ACTION ITEM: The records beneath should be printed exactly, and the pictures are to be left out.

EXERCISE DATA:
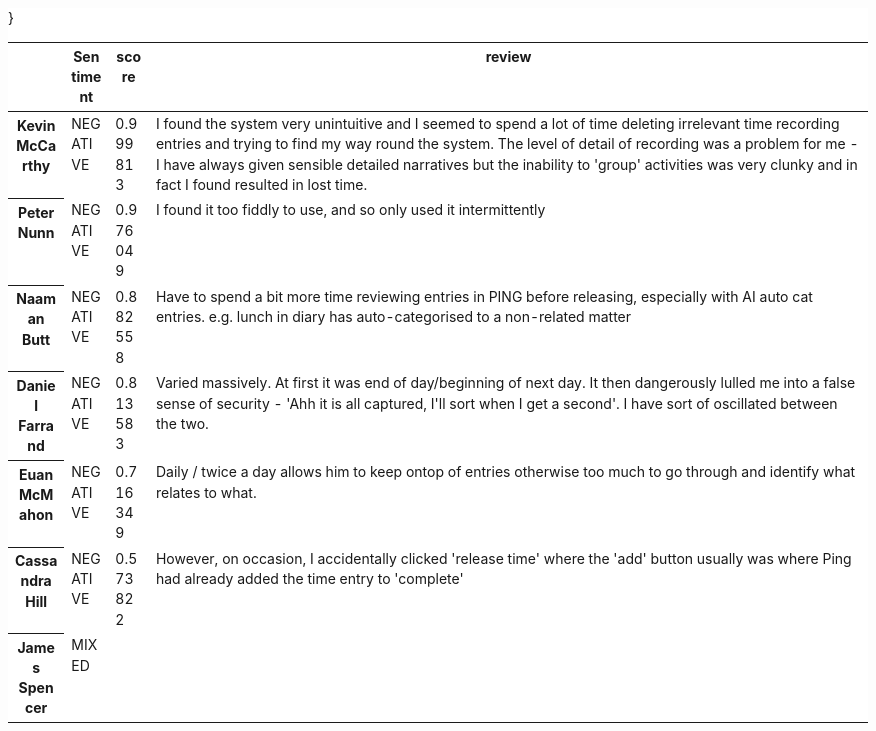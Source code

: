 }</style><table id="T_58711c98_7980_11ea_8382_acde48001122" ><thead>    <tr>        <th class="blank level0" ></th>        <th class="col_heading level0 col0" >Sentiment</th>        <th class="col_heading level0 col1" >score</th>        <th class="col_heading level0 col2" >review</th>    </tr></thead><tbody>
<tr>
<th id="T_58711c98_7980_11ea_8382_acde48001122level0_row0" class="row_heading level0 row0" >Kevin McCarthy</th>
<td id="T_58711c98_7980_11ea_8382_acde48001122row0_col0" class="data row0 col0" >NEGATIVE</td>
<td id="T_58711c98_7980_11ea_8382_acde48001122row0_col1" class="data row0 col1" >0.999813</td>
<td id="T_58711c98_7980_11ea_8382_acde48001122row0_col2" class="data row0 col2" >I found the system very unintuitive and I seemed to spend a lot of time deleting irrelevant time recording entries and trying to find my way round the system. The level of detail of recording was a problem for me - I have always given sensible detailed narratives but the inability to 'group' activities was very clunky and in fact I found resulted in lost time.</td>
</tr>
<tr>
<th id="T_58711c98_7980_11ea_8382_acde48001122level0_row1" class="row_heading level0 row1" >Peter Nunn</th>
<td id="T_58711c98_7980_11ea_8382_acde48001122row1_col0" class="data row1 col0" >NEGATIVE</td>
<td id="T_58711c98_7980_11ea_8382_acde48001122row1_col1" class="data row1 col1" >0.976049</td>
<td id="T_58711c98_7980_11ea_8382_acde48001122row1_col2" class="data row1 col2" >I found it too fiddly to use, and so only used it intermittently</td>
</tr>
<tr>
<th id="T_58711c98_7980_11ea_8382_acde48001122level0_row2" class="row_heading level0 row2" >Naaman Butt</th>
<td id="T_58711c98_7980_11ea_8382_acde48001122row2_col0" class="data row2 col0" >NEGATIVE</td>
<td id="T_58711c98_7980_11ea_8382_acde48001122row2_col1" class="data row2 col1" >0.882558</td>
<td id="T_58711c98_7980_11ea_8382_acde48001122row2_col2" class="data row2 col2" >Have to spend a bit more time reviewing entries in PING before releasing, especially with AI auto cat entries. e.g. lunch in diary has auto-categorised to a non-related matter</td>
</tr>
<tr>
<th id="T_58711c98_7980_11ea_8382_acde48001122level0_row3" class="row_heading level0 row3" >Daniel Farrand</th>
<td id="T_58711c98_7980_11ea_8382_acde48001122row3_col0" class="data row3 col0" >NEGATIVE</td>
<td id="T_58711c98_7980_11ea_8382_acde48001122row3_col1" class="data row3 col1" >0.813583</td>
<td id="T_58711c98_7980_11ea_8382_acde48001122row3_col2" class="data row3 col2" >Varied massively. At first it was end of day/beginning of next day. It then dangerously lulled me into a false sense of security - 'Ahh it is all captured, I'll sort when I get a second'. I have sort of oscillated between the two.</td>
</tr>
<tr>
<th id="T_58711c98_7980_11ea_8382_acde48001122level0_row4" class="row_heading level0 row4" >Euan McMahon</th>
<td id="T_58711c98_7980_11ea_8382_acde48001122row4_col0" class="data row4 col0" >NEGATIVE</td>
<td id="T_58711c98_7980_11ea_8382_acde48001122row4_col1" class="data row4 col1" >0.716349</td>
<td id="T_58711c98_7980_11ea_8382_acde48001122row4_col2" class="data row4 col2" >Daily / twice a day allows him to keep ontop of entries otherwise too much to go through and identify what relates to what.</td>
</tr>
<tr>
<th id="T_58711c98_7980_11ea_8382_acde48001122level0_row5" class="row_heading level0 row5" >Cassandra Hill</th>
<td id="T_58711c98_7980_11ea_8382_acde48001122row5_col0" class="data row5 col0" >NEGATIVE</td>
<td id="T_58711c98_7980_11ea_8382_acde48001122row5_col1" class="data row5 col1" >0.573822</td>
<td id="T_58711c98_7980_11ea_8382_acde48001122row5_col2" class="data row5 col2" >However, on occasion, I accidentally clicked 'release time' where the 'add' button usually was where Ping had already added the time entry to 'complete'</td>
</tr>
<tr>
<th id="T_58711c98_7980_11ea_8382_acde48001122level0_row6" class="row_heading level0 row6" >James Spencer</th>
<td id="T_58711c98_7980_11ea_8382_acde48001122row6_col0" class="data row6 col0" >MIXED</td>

WRITTEN RESPONSE:
Source code

: }</style><table id="T_58711c98_7980_11ea_8382_acde48001122" ><thead>    <tr>        <th class="blank level0" ></th>        <th class="col_heading level0 col0" >Sentiment</th>        <th class="col_heading level0 col1" >score</th>        <th class="col_heading level0 col2" >review</th>    </tr></thead><tbody>
<tr>
<th id="T_58711c98_7980_11ea_8382_acde48001122level0_row0" class="row_heading level0 row0" >Kevin McCarthy</th>
<td id="T_58711c98_7980_11ea_8382_acde48001122row0_col0" class="data row0 col0" >NEGATIVE</td>
<td id="T_58711c98_7980_11ea_8382_acde48001122row0_col1" class="data row0 col1" >0.999813</td>
<td id="T_58711c98_7980_11ea_8382_acde48001122row0_col2" class="data row0 col2" >I found the system very unintuitive and I seemed to spend a lot of time deleting irrelevant time recording entries and trying to find my way round the system. The level of detail of recording was a problem for me - I have always given sensible detailed narratives but the inability to 'group' activities was very clunky and in fact I found resulted in lost time.</td>
</tr>
<tr>
<th id="T_58711c98_7980_11ea_8382_acde48001122level0_row1" class="row_heading level0 row1" >Peter Nunn</th>
<td id="T_58711c98_7980_11ea_8382_acde48001122row1_col0" class="data row1 col0" >NEGATIVE</td>
<td id="T_58711c98_7980_11ea_8382_acde48001122row1_col1" class="data row1 col1" >0.976049</td>
<td id="T_58711c98_7980_11ea_8382_acde48001122row1_col2" class="data row1 col2" >I found it too fiddly to use, and so only used it intermittently</td>
</tr>
<tr>
<th id="T_58711c98_7980_11ea_8382_acde48001122level0_row2" class="row_heading level0 row2" >Naaman Butt</th>
<td id="T_58711c98_7980_11ea_8382_acde48001122row2_col0" class="data row2 col0" >NEGATIVE</td>
<td id="T_58711c98_7980_11ea_8382_acde48001122row2_col1" class="data row2 col1" >0.882558</td>
<td id="T_58711c98_7980_11ea_8382_acde48001122row2_col2" class="data row2 col2" >Have to spend a bit more time reviewing entries in PING before releasing, especially with AI auto cat entries. e.g. lunch in diary has auto-categorised to a non-related matter</td>
</tr>
<tr>
<th id="T_58711c98_7980_11ea_8382_acde48001122level0_row3" class="row_heading level0 row3" >Daniel Farrand</th>
<td id="T_58711c98_7980_11ea_8382_acde48001122row3_col0" class="data row3 col0" >NEGATIVE</td>
<td id="T_58711c98_7980_11ea_8382_acde48001122row3_col1" class="data row3 col1" >0.813583</td>
<td id="T_58711c98_7980_11ea_8382_acde48001122row3_col2" class="data row3 col2" >Varied massively. At first it was end of day/beginning of next day. It then dangerously lulled me into a false sense of security - 'Ahh it is all captured, I'll sort when I get a second'. I have sort of oscillated between the two.</td>
</tr>
<tr>
<th id="T_58711c98_7980_11ea_8382_acde48001122level0_row4" class="row_heading level0 row4" >Euan McMahon</th>
<td id="T_58711c98_7980_11ea_8382_acde48001122row4_col0" class="data row4 col0" >NEGATIVE</td>
<td id="T_58711c98_7980_11ea_8382_acde48001122row4_col1" class="data row4 col1" >0.716349</td>
<td id="T_58711c98_7980_11ea_8382_acde48001122row4_col2" class="data row4 col2" >Daily / twice a day allows him to keep ontop of entries otherwise too much to go through and identify what relates to what.</td>
</tr>
<tr>
<th id="T_58711c98_7980_11ea_8382_acde48001122level0_row5" class="row_heading level0 row5" >Cassandra Hill</th>
<td id="T_58711c98_7980_11ea_8382_acde48001122row5_col0" class="data row5 col0" >NEGATIVE</td>
<td id="T_58711c98_7980_11ea_8382_acde48001122row5_col1" class="data row5 col1" >0.573822</td>
<td id="T_58711c98_7980_11ea_8382_acde48001122row5_col2" class="data row5 col2" >However, on occasion, I accidentally clicked 'release time' where the 'add' button usually was where Ping had already added the time entry to 'complete'</td>
</tr>
<tr>
<th id="T_58711c98_7980_11ea_8382_acde48001122level0_row6" class="row_heading level0 row6" >James Spencer</th>
<td id="T_58711c98_7980_11ea_8382_acde48001122row6_col0" class="data row6 col0" >MIXED</td>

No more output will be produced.